*WORK TASK*: Lines holding the string "Store" are the ones to copy; find them all in the data.

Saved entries
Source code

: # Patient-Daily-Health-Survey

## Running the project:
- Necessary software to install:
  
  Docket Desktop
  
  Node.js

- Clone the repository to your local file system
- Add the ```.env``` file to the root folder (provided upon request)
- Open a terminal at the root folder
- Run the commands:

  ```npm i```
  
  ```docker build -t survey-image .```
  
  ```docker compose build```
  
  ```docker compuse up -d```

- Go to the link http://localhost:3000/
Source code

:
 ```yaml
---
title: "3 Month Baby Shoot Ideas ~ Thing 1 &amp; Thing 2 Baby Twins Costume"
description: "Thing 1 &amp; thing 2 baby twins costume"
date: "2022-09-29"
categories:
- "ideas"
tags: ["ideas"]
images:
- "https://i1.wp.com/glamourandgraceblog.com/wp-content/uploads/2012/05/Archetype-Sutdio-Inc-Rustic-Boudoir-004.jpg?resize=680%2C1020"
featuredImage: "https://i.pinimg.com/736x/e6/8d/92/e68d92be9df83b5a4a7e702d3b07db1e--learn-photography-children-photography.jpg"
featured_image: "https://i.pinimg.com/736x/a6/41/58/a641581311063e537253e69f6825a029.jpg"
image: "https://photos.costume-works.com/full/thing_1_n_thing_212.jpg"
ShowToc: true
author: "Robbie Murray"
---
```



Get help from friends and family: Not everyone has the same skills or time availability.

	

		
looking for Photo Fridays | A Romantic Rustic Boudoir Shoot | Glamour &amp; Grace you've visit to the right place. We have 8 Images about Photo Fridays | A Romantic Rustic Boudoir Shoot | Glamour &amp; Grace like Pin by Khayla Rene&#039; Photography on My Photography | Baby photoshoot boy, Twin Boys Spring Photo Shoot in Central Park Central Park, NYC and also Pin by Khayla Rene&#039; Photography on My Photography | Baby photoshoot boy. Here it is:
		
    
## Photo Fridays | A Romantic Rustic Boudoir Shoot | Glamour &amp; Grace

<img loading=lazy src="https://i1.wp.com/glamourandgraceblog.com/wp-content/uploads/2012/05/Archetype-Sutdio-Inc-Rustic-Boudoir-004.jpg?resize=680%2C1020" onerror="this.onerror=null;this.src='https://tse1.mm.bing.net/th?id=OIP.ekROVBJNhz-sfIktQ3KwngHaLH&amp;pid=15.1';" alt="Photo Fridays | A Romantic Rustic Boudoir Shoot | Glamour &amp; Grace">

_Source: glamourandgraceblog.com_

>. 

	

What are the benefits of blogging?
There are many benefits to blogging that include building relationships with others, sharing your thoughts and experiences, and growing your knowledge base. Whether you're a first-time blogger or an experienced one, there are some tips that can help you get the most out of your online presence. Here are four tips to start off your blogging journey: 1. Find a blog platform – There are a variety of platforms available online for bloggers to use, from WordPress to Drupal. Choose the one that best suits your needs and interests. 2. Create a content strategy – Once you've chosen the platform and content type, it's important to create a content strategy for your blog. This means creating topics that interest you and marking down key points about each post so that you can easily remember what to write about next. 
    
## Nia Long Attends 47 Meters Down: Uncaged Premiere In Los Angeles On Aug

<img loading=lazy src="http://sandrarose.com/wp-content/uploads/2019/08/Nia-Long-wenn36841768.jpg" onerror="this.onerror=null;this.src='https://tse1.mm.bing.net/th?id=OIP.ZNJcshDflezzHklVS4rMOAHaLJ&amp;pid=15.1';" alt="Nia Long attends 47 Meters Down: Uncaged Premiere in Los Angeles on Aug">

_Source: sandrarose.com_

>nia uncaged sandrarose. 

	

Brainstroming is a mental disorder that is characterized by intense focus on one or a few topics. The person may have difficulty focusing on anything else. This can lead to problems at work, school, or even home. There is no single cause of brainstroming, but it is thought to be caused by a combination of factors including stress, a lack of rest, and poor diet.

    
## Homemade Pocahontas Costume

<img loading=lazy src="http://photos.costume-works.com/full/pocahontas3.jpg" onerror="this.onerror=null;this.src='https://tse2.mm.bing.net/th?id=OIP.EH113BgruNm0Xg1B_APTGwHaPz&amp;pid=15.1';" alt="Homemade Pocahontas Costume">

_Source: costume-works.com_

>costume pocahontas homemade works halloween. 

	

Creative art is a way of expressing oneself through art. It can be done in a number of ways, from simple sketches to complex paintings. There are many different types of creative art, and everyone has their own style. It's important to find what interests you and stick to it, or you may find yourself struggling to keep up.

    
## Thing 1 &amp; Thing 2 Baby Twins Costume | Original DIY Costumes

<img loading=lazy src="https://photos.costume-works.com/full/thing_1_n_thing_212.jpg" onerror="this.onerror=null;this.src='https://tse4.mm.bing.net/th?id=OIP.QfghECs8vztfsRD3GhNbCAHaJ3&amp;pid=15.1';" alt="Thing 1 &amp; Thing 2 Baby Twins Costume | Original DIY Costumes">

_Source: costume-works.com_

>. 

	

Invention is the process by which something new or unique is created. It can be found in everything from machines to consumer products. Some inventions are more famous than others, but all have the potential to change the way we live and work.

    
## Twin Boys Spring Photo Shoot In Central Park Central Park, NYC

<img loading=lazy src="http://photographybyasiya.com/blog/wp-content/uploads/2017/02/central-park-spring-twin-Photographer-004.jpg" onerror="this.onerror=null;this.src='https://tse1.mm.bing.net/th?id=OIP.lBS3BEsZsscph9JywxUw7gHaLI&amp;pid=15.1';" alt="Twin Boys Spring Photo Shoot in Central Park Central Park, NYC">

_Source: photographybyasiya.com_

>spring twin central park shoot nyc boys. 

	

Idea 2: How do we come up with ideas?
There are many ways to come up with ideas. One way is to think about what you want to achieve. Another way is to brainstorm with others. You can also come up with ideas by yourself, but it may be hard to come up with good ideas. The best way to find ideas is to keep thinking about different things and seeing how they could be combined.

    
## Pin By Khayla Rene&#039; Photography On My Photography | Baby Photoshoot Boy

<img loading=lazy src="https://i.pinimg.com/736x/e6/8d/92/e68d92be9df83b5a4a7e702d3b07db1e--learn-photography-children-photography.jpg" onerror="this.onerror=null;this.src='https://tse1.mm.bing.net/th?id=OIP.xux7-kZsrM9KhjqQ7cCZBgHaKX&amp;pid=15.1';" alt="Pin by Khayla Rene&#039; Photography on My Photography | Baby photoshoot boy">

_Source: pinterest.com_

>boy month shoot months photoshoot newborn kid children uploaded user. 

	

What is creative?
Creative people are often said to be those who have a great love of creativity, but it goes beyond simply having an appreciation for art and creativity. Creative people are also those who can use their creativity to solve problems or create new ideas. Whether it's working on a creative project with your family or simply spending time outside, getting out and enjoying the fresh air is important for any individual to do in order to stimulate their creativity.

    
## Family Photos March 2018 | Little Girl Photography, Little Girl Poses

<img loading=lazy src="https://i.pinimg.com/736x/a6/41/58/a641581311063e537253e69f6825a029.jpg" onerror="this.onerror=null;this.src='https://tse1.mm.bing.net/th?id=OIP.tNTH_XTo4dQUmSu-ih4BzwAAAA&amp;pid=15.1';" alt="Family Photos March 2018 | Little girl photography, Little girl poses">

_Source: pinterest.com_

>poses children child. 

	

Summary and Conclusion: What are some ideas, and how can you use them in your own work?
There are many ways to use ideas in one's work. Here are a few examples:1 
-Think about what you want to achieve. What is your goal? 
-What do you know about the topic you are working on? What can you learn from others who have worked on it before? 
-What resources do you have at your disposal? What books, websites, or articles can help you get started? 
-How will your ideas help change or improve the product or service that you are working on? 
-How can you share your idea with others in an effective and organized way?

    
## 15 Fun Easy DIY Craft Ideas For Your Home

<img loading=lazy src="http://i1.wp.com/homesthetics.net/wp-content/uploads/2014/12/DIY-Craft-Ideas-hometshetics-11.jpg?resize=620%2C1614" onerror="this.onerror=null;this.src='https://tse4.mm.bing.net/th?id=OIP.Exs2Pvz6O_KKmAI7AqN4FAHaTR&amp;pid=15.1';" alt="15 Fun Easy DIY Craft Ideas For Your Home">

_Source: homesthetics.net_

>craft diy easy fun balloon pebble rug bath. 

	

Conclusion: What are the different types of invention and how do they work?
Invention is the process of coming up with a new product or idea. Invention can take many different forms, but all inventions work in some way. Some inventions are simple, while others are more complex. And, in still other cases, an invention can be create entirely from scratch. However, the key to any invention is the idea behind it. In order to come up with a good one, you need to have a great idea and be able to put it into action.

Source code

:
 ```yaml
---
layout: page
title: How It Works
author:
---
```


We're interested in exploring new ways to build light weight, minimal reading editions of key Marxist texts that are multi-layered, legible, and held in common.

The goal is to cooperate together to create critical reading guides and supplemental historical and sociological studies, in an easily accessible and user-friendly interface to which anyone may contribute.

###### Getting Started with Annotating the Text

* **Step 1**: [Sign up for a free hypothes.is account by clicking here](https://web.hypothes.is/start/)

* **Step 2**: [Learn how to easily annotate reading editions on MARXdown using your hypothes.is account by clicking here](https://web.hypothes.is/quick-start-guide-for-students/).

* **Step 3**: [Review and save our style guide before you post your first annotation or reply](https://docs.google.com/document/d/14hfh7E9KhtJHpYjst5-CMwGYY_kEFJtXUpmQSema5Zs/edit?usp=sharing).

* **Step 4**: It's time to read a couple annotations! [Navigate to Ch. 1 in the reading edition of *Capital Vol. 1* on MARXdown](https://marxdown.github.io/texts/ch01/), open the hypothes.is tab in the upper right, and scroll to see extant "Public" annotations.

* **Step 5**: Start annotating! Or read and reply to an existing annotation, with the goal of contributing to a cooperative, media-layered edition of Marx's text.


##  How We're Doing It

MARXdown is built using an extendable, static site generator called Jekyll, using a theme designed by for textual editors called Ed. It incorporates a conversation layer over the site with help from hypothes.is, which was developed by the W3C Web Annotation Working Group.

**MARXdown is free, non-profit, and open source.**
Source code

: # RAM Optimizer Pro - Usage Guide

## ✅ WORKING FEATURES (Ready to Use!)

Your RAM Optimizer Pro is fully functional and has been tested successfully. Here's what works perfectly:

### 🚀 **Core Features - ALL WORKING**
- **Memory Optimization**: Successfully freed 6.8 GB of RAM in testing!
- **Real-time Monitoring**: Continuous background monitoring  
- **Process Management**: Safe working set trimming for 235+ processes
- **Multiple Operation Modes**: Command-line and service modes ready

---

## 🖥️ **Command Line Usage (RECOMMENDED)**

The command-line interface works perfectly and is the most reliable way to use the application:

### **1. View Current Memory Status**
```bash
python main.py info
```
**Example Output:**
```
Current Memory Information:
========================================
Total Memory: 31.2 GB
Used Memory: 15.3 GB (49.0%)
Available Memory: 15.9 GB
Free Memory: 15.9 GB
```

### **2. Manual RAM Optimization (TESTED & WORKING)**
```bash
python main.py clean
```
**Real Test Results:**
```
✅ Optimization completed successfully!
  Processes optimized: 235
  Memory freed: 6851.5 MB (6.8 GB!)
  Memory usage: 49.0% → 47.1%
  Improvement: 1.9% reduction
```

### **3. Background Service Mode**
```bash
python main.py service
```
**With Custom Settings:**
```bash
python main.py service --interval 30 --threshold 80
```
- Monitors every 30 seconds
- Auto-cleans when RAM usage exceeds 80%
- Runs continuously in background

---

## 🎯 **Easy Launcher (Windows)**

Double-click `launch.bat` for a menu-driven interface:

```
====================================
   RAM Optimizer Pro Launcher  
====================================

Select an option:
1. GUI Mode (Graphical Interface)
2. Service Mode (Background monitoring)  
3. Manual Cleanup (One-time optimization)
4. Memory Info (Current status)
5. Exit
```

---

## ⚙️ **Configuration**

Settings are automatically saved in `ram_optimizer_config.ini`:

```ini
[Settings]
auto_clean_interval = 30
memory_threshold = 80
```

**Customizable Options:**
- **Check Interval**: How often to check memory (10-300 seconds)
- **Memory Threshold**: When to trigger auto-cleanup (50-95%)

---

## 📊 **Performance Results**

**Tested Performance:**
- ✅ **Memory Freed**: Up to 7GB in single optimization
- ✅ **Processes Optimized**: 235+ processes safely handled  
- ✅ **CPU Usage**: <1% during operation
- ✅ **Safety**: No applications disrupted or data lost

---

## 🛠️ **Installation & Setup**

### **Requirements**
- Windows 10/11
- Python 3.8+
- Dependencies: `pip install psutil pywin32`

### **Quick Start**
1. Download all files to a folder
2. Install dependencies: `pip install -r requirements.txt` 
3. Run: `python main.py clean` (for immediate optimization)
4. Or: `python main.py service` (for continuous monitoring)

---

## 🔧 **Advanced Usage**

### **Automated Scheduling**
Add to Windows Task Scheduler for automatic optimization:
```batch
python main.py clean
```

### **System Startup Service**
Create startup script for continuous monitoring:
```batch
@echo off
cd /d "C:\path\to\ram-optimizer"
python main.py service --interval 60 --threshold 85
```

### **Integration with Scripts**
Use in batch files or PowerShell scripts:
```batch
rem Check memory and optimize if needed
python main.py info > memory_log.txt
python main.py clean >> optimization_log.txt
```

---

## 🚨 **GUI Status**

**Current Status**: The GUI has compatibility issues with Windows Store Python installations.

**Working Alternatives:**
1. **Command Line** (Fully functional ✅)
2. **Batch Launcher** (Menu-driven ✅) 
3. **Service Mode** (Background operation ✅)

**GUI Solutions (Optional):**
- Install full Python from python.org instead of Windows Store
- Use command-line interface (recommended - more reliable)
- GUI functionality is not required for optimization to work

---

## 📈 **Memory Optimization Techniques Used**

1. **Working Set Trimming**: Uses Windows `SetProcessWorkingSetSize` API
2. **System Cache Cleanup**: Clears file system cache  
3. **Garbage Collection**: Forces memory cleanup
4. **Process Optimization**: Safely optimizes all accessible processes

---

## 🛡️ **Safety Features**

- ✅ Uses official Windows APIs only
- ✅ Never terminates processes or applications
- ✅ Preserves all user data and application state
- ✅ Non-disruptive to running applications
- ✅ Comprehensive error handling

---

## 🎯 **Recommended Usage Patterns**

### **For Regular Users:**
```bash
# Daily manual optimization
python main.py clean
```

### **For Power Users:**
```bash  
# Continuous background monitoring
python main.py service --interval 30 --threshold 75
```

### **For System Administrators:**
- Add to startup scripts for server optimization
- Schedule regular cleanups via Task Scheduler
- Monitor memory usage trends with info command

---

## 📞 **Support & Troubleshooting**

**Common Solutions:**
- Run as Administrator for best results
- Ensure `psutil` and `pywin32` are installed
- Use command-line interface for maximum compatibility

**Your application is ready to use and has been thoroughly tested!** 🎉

*RESPONSE TO THIS EXERCISE*:
**Current Status**: The GUI has compatibility issues with Windows Store Python installations.
- Install full Python from python.org instead of Windows Store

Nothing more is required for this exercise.